What technical skills or knowledge do you bring to this role?
- I bring prior experience with ACAS for patch management, maintaining STIGs, managing identity and access, passing external audits, maintaining IDS, running cyber awareness, and continuous monitoring.
- I have become familiar with the importance of compliance and maintaining strict documented policies and procedures for account processes and reviewing logs among other things.
- I am familiar with the 6 step RMF process of categorization, selection, assessment, authorization, and continuous monitoring.
- I am close to completing my bachelors degree in cybersecurity where I am learning new security concepts, maintaining past knowledge, and touching on programming. Also, I am completing the CISSP study track with O2O
- one thing about me is my desire to continuously improve. I may never be the smartest person in the room, but I will always be the hardest working and most driven to succeed. I have an unordinary work ethic.
- one small example is the day I arrived at Camp Lemonierre in Djibouti. My SEAL chief tasked me with a small but painstaking task of finding all the important things around base and creating a map, briefing all ineffective direct fire shelters around base, and ready room TTPs after lunch. in total I spent 2 hours walking over 4 miles in over 100 degree desert weather all so I could create a PowerPoint for 12 people. But I did it with 100% effort.
Can you describe a situation where you faced a significant challenge at work and how you handled it?

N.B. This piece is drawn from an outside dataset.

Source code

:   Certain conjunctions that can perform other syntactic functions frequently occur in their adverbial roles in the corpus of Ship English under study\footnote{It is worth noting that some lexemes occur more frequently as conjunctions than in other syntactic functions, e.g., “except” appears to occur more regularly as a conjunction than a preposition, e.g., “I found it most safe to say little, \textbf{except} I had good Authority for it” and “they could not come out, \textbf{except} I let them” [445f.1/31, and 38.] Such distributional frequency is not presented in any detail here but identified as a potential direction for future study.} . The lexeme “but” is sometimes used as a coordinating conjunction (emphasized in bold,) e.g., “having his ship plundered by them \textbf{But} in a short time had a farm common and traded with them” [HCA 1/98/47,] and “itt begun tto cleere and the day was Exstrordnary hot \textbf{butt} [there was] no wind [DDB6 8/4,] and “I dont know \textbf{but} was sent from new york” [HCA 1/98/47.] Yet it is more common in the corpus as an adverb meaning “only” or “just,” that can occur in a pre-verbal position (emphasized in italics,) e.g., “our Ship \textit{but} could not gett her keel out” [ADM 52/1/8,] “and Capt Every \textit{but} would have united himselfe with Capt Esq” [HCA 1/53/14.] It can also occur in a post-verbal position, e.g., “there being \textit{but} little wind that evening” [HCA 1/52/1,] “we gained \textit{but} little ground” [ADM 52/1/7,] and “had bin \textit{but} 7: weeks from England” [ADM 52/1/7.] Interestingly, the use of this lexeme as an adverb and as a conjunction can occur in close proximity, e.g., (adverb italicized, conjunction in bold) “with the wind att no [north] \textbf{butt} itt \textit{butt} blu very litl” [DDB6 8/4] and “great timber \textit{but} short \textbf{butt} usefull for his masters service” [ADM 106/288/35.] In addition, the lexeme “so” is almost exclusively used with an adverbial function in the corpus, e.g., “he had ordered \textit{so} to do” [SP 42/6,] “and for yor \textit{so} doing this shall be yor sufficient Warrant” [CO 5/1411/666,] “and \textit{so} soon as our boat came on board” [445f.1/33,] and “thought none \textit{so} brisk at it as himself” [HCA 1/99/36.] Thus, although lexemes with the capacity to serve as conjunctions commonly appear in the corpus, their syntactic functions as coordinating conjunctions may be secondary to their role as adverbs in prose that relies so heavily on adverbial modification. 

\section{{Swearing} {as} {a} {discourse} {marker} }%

A large exercise was looming where hundreds of reservists and civilians coming to the command to fill roles during the exercise. I was tasked by my Chief to create a plan of action for issuing, managing, and maintaining tokens and certificates for all incoming members. This included an appointment process, a 24/7 watchbill availability for constant coverage of a an LRA and LRA Admin, and revocation process once the exercise ended. The planned schedule worked well because I took into account every persons personal life, hours with most work traffic, and the consideration that someone E5 or above had to be on each shift. To bite the bullet I took the overnight LRA shift for just about every exercise because I hadn’t had any kids. As a result I received a FLOC at the end of the exercise for managing that program while still fulfilling ISSO responsibilities during the exercise.

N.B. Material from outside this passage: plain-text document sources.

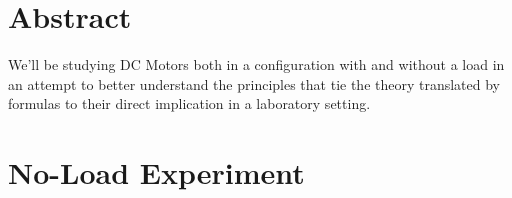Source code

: \documentclass[11pt, openright]{book}
\begin{document}





\vspace*{\fill}

\section{Abstract}

We'll be studying DC Motors both in a configuration with and without a load in an attempt to better understand the principles that tie the theory translated by formulas to their direct implication in a laboratory setting. 

\newpage

\section{No-Load Experiment}
\end{document}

Can you describe a time when you had to deal with a difficult coworker or team member? (Zac during ULT phases)
The first instance that comes to mind is in my current role. The other IT1 in my deployment group had some personality and professionalism issues. Most specifically regarding his communication. The SOP in the troop was to communicate early and often.
* He lacked this awareness and thought he was somewhat above having to communicate until the last minute.

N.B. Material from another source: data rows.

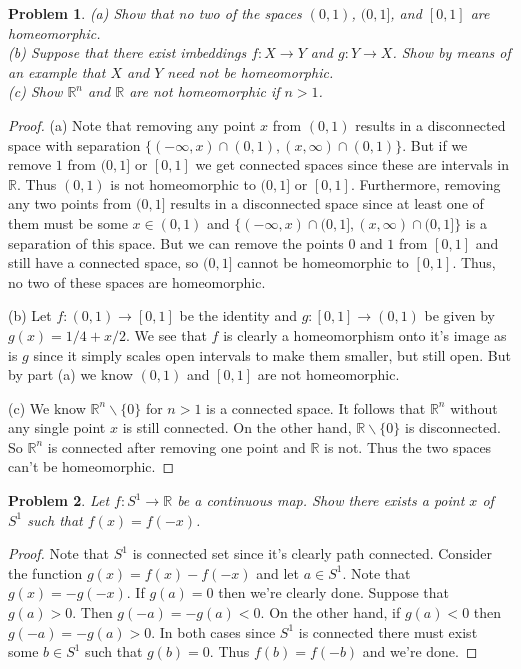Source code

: \documentclass{article}
\newtheorem{problem}{Problem}
\begin{document}
\begin{problem}
(a) Show that no two of the spaces $(0,1)$, $(0,1]$, and $[0,1]$ are homeomorphic.\\
(b) Suppose that there exist imbeddings $f : X \to Y$ and $g : Y \to X$. Show by means of an example that $X$ and $Y$ need not be homeomorphic.\\
(c) Show $\mathbb{R}^n$ and $\mathbb{R}$ are not homeomorphic if $n > 1$.
\end{problem}
\begin{proof}
(a) Note that removing any point $x$ from $(0,1)$ results in a disconnected space with separation $\{(-\infty, x) \cap (0,1), (x, \infty) \cap (0,1)\}$. But if we remove $1$ from $(0,1]$ or $[0,1]$ we get connected spaces since these are intervals in $\mathbb{R}$. Thus $(0,1)$ is not homeomorphic to $(0,1]$ or $[0,1]$. Furthermore, removing any two points from $(0,1]$ results in a disconnected space since at least one of them must be some $x \in (0,1)$ and $\{(-\infty, x) \cap (0,1], (x, \infty) \cap (0,1]\}$ is a separation of this space. But we can remove the points $0$ and $1$ from $[0,1]$ and still have a connected space, so $(0,1]$ cannot be homeomorphic to $[0,1]$. Thus, no two of these spaces are homeomorphic.

(b) Let $f : (0,1) \to [0,1]$ be the identity and $g : [0,1] \to (0,1)$ be given by $g(x) = 1/4 + x/2$. We see that $f$ is clearly a homeomorphism onto it's image as is $g$ since it simply scales open intervals to make them smaller, but still open. But by part (a) we know $(0,1)$ and $[0,1]$ are not homeomorphic.

(c) We know $\mathbb{R}^n \backslash \{0\}$ for $n > 1$ is a connected space. It follows that $\mathbb{R}^n$ without any single point $x$ is still connected. On the other hand, $\mathbb{R} \backslash \{0\}$ is disconnected. So $\mathbb{R}^n$ is connected after removing one point and $\mathbb{R}$ is not. Thus the two spaces can't be homeomorphic.
\end{proof}

\begin{problem}
Let $f : S^1 \to \mathbb{R}$ be a continuous map. Show there exists a point $x$ of $S^1$ such that $f(x) = f(-x)$.
\end{problem}
\begin{proof}
Note that $S^1$ is connected set since it's clearly path connected. Consider the function $g(x) = f(x) - f(-x)$ and let $a \in S^1$. Note that $g(x) = -g(-x)$. If $g(a) = 0$ then we're clearly done. Suppose that $g(a) > 0$. Then $g(-a) = -g(a) < 0$. On the other hand, if $g(a) < 0$ then $g(-a) = -g(a) > 0$. In both cases since $S^1$ is connected there must exist some $b \in S^1$ such that $g(b) = 0$. Thus $f(b) = f(-b)$ and we're done.
\end{proof}
\end{document}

* The solution to this issue, I took it upon myself to track what the three of us were supposed to be doing or where we were supposed by keeping a white board up in the JOC with our tasking and whereabouts.
This may sound as micromanaging, but I made it so we basically each had a job similar to this. My Chiefs job was to keep log of all deployed tech and its whereabouts. Zac had the job of specifically maintaining all issued cell phones and BFTs. I kept track of people and overall tasks.